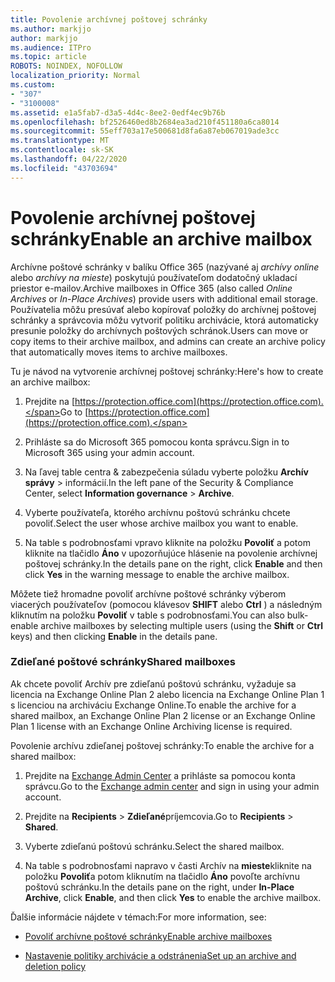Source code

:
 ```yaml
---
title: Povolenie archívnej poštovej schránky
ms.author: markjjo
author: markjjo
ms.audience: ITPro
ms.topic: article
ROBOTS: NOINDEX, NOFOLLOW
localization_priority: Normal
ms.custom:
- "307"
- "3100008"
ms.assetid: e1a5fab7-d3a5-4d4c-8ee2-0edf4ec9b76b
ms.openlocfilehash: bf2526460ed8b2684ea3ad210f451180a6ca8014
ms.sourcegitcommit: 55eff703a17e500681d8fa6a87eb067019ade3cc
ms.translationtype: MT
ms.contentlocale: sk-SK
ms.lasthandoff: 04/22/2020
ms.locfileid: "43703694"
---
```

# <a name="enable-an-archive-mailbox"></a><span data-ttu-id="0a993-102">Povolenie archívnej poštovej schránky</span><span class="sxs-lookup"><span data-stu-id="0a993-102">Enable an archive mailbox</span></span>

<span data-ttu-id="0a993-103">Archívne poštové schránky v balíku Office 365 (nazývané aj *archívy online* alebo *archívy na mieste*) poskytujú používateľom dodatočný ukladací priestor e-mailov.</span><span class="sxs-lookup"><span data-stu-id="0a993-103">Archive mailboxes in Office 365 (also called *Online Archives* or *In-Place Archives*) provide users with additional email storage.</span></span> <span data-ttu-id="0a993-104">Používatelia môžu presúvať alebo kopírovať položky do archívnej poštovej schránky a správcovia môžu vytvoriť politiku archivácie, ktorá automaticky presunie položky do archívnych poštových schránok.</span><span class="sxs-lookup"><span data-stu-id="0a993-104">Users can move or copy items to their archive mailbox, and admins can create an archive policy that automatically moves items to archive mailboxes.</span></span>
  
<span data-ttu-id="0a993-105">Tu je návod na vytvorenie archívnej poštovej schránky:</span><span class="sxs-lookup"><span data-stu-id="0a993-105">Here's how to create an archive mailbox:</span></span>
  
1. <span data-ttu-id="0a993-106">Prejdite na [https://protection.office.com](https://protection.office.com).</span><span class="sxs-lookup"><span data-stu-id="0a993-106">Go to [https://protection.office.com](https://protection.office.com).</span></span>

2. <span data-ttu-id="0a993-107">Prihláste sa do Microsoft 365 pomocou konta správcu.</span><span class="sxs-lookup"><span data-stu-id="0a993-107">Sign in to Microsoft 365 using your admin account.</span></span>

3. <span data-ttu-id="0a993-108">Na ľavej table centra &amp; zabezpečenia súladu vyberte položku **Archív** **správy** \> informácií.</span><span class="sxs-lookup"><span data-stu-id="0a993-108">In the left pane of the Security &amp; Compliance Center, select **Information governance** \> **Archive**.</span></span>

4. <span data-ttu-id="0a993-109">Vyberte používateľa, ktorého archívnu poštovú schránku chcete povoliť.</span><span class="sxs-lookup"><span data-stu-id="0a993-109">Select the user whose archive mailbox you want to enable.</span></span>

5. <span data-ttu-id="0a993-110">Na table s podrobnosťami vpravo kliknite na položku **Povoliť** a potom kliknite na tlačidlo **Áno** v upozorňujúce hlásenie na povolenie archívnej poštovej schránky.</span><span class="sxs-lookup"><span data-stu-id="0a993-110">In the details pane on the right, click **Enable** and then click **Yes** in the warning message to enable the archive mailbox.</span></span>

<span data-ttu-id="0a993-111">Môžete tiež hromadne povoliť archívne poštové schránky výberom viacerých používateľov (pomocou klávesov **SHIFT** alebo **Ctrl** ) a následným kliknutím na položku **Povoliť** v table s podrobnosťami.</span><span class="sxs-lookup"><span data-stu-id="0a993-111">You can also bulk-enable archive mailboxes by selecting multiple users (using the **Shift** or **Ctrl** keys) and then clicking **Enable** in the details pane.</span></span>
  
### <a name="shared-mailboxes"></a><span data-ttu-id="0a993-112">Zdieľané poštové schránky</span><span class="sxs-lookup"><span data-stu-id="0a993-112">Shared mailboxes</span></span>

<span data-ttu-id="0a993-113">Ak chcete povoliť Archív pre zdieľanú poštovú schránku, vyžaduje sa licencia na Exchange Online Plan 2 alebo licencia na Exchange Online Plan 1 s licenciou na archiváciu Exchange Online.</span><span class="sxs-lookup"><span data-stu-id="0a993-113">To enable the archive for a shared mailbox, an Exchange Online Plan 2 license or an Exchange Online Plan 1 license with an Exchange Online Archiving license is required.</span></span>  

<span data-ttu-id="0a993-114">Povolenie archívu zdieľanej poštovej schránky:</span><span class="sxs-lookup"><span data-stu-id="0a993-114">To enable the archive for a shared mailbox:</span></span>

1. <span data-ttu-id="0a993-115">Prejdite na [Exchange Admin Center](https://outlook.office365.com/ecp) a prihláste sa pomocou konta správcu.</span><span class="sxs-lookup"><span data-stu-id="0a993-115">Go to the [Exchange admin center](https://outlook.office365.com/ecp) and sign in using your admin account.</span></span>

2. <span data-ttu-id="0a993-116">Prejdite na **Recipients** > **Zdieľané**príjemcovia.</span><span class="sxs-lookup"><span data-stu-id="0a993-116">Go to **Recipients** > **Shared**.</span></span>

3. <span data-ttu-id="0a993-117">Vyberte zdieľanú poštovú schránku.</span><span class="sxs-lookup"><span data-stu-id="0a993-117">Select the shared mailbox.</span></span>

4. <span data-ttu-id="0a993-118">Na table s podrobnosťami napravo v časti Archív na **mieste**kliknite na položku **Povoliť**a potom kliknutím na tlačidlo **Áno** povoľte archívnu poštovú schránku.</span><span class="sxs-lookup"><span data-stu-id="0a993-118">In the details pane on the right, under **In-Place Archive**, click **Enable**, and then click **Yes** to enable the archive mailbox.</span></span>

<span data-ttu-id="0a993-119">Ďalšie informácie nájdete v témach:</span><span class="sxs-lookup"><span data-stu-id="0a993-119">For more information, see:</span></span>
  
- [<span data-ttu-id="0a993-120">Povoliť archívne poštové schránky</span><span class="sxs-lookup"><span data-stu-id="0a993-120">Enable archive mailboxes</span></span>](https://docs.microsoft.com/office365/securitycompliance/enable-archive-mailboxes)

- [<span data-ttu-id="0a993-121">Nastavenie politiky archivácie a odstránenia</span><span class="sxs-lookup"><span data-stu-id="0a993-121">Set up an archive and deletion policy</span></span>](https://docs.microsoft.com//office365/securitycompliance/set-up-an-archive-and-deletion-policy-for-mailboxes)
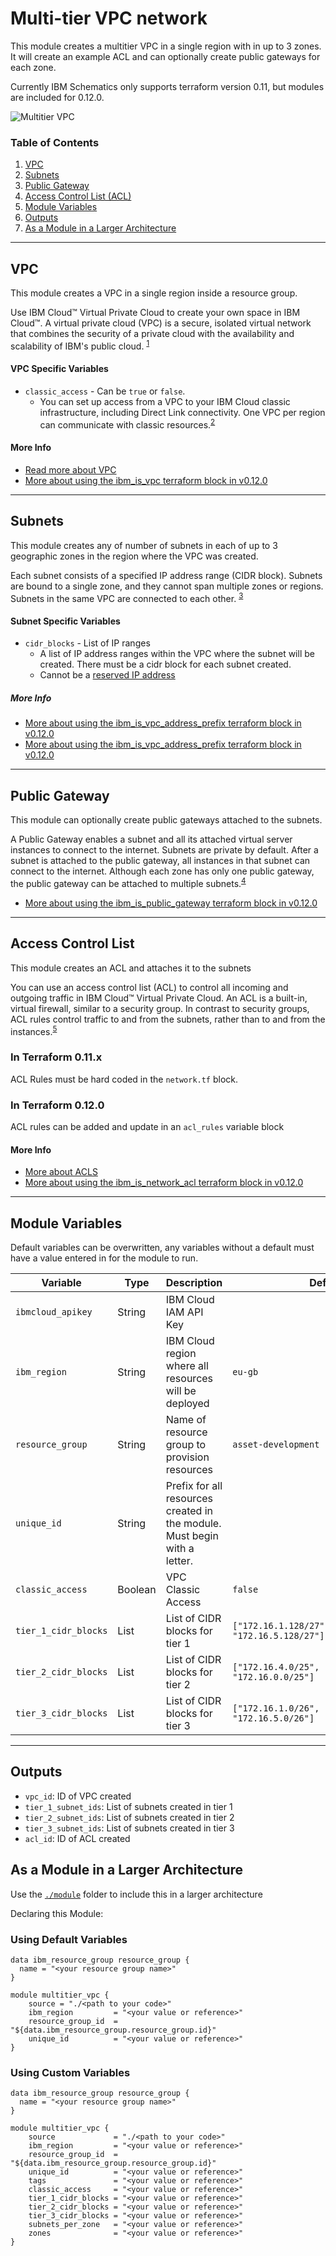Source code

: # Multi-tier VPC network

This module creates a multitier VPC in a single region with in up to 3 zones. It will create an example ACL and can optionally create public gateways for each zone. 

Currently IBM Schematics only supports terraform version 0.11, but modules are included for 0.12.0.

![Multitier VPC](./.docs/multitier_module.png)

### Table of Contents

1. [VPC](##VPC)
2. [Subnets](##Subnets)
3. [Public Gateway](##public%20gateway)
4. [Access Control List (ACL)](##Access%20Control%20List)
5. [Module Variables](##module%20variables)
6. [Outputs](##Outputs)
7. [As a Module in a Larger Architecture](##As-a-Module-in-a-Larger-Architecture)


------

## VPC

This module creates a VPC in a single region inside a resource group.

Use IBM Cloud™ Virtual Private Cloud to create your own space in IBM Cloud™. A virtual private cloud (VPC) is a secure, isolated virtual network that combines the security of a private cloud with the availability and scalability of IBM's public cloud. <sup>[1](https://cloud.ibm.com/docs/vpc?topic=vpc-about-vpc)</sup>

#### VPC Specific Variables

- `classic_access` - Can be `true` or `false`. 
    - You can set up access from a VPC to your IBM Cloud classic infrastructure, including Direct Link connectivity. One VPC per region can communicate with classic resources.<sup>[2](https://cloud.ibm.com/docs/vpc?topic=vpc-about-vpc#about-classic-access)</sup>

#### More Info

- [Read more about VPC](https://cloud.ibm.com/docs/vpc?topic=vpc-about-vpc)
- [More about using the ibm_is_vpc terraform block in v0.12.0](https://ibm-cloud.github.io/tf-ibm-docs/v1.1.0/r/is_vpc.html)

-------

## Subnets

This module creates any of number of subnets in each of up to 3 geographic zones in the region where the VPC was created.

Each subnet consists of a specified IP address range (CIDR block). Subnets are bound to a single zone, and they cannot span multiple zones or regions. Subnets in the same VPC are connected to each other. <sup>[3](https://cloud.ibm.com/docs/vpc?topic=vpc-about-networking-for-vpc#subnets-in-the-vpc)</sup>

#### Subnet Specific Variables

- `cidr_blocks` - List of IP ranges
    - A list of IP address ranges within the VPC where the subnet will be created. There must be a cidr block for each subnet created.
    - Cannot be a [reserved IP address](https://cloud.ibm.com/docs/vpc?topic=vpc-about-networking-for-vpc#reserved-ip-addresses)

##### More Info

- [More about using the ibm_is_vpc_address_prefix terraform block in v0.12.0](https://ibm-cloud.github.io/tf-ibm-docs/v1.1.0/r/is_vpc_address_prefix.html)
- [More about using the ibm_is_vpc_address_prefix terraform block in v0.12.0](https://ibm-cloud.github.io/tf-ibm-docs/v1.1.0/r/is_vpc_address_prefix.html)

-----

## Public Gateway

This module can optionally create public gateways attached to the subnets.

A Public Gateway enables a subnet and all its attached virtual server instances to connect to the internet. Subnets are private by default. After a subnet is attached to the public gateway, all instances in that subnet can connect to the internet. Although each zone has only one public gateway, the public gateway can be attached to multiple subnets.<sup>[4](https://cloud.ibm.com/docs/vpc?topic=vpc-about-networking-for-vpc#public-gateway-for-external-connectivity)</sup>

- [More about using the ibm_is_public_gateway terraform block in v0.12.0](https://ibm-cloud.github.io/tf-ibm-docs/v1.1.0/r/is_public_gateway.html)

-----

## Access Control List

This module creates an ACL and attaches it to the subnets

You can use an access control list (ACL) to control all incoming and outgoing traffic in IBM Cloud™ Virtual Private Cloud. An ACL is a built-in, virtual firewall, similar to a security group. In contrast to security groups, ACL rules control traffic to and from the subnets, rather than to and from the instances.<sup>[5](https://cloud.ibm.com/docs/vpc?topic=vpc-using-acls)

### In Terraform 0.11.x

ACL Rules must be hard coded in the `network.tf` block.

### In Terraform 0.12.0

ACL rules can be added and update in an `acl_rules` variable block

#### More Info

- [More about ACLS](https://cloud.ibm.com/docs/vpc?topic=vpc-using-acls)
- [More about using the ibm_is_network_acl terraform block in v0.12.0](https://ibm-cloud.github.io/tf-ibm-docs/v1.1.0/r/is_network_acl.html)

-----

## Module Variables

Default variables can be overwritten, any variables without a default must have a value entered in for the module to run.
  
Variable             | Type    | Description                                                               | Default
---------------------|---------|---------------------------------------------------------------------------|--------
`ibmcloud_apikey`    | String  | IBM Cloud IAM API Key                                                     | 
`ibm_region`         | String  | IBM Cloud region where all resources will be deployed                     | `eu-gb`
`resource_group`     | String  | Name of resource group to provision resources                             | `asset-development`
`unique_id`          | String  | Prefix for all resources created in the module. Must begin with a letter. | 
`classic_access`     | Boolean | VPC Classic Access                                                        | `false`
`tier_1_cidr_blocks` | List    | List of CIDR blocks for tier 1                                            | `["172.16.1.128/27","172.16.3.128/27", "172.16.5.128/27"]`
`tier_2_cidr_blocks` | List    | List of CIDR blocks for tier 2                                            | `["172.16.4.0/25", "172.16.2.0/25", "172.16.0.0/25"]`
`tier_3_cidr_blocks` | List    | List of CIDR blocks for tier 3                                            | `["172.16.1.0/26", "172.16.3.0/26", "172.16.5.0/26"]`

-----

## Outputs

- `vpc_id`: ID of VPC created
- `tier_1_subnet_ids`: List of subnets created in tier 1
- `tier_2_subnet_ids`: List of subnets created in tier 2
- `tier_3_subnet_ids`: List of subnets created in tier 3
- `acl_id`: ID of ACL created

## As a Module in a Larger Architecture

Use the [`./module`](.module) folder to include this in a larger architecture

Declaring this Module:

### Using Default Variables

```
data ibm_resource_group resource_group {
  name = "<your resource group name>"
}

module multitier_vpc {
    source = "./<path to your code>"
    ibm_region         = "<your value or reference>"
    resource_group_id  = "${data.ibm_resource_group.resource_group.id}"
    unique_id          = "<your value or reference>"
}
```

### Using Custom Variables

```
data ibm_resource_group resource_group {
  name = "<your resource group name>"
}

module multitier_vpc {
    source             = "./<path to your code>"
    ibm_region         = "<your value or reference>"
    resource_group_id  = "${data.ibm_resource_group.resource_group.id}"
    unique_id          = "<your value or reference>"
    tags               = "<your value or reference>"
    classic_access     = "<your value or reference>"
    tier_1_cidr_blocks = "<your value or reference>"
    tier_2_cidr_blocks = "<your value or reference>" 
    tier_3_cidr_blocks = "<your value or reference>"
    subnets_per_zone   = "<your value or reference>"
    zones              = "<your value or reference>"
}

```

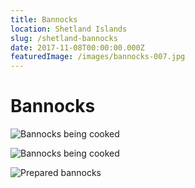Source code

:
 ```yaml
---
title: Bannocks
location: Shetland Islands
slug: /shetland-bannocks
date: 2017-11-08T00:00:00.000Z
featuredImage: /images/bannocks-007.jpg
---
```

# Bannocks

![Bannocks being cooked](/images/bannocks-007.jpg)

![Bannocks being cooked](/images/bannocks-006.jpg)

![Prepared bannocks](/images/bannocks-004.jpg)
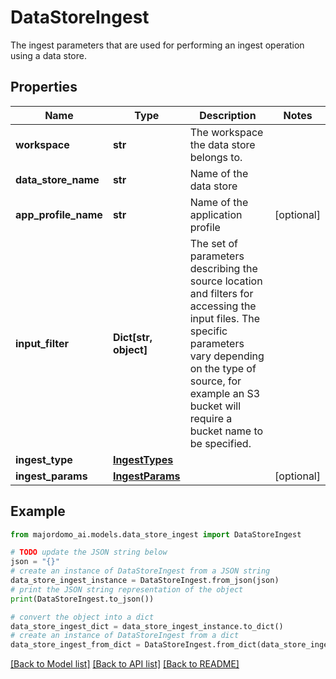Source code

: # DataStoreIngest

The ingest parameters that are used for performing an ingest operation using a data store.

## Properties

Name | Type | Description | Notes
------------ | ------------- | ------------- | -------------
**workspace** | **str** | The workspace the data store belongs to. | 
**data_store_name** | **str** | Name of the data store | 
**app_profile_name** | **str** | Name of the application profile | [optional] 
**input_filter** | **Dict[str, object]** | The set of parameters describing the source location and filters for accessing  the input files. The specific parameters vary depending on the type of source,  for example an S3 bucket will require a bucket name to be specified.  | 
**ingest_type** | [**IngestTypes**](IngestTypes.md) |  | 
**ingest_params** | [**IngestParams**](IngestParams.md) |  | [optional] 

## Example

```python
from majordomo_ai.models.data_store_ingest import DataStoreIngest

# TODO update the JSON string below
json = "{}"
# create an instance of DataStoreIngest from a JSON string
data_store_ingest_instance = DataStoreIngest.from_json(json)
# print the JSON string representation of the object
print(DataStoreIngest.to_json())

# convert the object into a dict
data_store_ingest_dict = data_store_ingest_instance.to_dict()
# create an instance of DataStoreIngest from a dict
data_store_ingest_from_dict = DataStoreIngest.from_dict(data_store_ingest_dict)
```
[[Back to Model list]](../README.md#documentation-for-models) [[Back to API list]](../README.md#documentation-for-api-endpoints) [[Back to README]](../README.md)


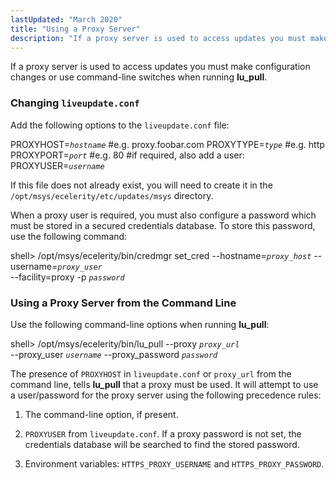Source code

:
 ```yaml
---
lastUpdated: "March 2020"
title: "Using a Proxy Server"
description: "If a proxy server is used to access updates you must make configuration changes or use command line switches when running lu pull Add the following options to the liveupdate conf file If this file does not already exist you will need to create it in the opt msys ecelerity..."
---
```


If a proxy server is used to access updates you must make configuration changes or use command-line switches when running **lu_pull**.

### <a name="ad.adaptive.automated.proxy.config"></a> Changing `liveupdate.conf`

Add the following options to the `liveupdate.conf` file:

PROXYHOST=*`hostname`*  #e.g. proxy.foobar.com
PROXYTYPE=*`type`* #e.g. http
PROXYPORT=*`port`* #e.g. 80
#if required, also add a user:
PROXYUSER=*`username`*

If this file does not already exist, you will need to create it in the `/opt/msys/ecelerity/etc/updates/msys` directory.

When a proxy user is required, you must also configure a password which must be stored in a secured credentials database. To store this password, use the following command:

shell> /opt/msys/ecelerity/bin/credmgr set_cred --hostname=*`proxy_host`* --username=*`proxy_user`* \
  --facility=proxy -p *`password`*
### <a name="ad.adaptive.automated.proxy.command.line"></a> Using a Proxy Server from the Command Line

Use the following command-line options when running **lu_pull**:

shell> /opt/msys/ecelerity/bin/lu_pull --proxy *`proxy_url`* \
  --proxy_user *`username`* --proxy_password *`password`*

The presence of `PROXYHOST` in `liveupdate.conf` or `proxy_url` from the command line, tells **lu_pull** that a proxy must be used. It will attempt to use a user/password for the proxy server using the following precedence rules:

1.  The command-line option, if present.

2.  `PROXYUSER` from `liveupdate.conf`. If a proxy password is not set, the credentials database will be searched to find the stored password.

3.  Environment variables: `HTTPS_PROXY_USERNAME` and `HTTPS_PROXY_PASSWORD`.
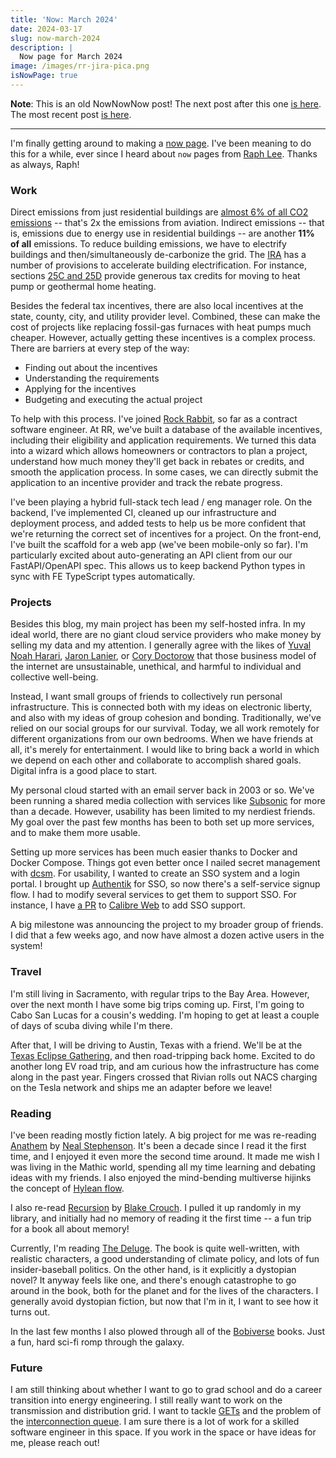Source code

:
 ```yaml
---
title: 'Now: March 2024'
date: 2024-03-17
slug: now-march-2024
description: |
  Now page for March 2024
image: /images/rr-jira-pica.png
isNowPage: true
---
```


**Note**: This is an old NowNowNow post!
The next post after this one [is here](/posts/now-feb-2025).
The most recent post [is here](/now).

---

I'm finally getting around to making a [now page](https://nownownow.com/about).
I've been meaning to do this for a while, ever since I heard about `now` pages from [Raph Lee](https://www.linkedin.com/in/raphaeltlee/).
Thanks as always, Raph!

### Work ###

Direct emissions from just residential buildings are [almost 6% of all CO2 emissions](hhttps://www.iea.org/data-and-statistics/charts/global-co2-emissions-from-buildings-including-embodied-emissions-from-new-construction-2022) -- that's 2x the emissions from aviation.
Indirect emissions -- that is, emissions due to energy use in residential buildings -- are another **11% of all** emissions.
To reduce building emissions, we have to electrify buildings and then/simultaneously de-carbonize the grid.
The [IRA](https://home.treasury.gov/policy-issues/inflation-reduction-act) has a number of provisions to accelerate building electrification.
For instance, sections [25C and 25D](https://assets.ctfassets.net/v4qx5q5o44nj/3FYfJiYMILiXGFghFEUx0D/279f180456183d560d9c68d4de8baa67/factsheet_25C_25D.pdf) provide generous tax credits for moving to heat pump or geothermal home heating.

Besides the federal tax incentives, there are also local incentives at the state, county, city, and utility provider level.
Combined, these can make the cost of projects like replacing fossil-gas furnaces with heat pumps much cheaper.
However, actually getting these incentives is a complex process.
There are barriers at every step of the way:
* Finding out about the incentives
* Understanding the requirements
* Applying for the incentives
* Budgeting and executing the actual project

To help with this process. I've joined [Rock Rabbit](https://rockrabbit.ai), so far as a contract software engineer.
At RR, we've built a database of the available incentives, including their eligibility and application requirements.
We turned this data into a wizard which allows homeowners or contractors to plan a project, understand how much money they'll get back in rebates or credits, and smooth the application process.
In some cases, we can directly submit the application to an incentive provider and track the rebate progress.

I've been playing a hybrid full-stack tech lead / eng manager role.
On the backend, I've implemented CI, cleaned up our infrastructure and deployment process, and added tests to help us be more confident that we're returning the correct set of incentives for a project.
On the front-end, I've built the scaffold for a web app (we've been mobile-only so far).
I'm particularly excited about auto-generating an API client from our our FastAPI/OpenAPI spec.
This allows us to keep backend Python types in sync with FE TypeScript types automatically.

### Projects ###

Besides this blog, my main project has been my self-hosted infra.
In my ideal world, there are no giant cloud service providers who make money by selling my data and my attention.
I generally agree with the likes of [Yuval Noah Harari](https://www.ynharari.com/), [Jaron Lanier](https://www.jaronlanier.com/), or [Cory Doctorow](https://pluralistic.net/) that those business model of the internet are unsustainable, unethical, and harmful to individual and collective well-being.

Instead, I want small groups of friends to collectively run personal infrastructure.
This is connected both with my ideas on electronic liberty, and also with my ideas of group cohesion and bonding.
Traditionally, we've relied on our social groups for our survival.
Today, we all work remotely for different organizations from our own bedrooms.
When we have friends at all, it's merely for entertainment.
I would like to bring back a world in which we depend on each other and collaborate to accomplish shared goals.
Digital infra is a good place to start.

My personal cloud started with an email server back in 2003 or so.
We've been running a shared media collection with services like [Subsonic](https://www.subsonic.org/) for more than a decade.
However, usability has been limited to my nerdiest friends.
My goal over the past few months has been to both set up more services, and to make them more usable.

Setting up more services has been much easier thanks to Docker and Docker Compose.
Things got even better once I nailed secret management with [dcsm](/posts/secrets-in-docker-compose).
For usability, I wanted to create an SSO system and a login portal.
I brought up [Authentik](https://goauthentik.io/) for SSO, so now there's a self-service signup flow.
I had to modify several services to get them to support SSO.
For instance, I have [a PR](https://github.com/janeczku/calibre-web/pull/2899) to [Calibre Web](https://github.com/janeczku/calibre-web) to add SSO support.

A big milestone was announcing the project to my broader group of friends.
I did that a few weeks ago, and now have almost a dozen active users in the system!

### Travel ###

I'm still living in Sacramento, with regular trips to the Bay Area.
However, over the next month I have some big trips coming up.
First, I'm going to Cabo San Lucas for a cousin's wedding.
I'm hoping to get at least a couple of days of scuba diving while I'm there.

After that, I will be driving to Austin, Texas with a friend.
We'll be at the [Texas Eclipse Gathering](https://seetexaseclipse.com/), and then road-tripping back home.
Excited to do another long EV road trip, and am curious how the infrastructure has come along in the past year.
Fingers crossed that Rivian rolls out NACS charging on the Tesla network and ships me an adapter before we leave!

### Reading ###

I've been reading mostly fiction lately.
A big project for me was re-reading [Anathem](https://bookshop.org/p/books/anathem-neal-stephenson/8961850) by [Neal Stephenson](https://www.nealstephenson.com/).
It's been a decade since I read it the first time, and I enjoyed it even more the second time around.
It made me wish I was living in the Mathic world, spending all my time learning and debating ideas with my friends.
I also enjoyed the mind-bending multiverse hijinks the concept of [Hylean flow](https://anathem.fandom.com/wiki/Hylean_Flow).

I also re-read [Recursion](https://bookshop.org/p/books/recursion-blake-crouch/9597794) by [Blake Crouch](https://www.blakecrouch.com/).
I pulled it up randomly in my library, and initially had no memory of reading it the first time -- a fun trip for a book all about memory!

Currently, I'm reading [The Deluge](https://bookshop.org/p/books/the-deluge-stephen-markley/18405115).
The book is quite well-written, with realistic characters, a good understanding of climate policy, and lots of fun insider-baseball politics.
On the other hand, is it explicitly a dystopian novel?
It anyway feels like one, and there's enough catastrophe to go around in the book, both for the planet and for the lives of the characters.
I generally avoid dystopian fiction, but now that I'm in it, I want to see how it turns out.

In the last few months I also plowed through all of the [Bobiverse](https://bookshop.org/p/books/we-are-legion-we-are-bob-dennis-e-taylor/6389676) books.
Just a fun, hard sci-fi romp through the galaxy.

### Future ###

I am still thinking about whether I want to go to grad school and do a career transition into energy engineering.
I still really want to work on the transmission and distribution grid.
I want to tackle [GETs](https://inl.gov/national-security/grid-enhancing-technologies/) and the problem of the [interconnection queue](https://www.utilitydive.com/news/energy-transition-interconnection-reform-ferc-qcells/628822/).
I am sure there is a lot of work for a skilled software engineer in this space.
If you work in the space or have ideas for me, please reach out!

# # # # #

# Your assignment
Reproduce word for word the material above, beginning with the line that contains "to **Recipients** > **Shared**.</span></span>" and ending with the line that contains "the shared mailbox.</span></span>".

# Answer to this problem
2. <span data-ttu-id="0a993-116">Prejdite na **Recipients** > **Zdieľané**príjemcovia.</span><span class="sxs-lookup"><span data-stu-id="0a993-116">Go to **Recipients** > **Shared**.</span></span>

3. <span data-ttu-id="0a993-117">Vyberte zdieľanú poštovú schránku.</span><span class="sxs-lookup"><span data-stu-id="0a993-117">Select the shared mailbox.</span></span>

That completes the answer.